I have just purchased a Fracini Cherub and am now looking at getting my grinder have been told to get the Mazza Mini as a good pairing, any more advice before a buy would be much appreciated.

It won't be used very heavily 3-4 cups at day at max, would like an easy to use machine as a novice

Thanks

Tony


----------



## coffeechap (Apr 5, 2012)

The mazzer mini is a good little grinder, but perhaps you could answer a few questions so that people here can help you better.

What sort of budget are you looking to spend?

How much room have you got?

Do you mind if e grinder has a doser?


----------



## tony1970m (Nov 16, 2013)

Hi

i have around £400-500 I would like it to fit under the kitchen cupboards so I would need a small hopper, and I don't mind if it has a doser

Tony


----------



## coffeechap (Apr 5, 2012)

Really good budget, final questions

Do you want to single dose?

Would you consider used?


----------



## tony1970m (Nov 16, 2013)

What's the difference in single dose? And yes I would consider used

thanks


----------



## coffeechap (Apr 5, 2012)

Single dose basically means that you only put sufficient beans in for the amount of ground coffee you want out.

Your options are very good indeed, an anfim super caimano with probably the best doser around can be had used for that kind of money, you are pretty close to a used mahlkonig k30 and are on the money for a mazzer royal or major, both 83mm burr grinders.
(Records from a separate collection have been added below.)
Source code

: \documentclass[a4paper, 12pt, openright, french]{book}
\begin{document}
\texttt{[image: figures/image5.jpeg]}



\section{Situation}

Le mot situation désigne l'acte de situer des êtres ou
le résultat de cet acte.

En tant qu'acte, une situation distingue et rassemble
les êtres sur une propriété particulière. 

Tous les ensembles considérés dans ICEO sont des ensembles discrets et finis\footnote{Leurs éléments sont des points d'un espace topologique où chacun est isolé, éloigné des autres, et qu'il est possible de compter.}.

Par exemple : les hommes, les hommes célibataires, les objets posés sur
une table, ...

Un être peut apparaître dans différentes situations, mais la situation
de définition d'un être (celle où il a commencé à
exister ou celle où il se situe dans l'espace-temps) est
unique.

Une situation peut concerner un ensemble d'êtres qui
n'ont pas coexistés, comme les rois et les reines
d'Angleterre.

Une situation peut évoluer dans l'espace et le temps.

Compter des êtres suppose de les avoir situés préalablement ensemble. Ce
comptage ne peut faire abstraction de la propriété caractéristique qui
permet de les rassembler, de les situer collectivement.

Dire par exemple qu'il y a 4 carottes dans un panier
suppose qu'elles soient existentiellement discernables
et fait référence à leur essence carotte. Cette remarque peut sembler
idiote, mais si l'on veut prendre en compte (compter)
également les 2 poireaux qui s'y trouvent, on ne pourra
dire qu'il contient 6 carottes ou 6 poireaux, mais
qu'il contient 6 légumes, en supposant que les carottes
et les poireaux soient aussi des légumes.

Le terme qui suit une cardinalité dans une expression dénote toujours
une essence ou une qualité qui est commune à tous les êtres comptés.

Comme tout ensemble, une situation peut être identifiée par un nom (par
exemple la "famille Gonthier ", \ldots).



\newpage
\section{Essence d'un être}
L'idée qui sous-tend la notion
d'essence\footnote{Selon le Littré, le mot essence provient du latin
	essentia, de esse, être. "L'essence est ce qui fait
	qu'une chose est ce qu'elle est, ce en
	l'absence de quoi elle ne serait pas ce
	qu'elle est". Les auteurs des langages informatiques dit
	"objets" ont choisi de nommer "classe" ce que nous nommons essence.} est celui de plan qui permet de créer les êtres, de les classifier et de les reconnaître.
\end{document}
Conical grinders can also be had for this kind of money but they are harder to find.


----------



## tony1970m (Nov 16, 2013)

Am I better off buying one of these used ones is there a big difference in the end result?


----------



## jeebsy (May 5, 2013)

YOu'll get much more grinder for your money second hand


----------



## tony1970m (Nov 16, 2013)

Do you know who is selling the Anfim super camano?


----------



## tony1970m (Nov 16, 2013)

Or any of the others mentioned

thanks


----------



## urbanbumpkin (Jan 30, 2013)

Agree with Jeebsy. Used does get more for your money.


----------



## Charliej (Feb 25, 2012)

Just PM CoffeeChap and he will fill you in on what he has and prices, anything you buy from him will be as good as new and fully refurbed and serviced, far better option than taking a chance on ebay or gumtree particularly if you're not very mechanically inclined.


----------



## Dr Steve (Nov 25, 2013)

I wish I could afford £400! My budget is around £200- to complement a gaggia classic, and limited by kitchen units to 45cm high. Any ideas for me?


----------



## 4085 (Nov 23, 2012)

A second hand Eureka Mignon, they come up on here quite often. A brand new Sage. They have been trialled by a couple on here and I own one. I find it fine for what it is. The only question is around build quality or longevity as it has a lot of electronics. they are £199 everywhere you look and come with a 2 year warranty as standard, but i~ believe John Lewis extend that to 3 years for £28 or so.


----------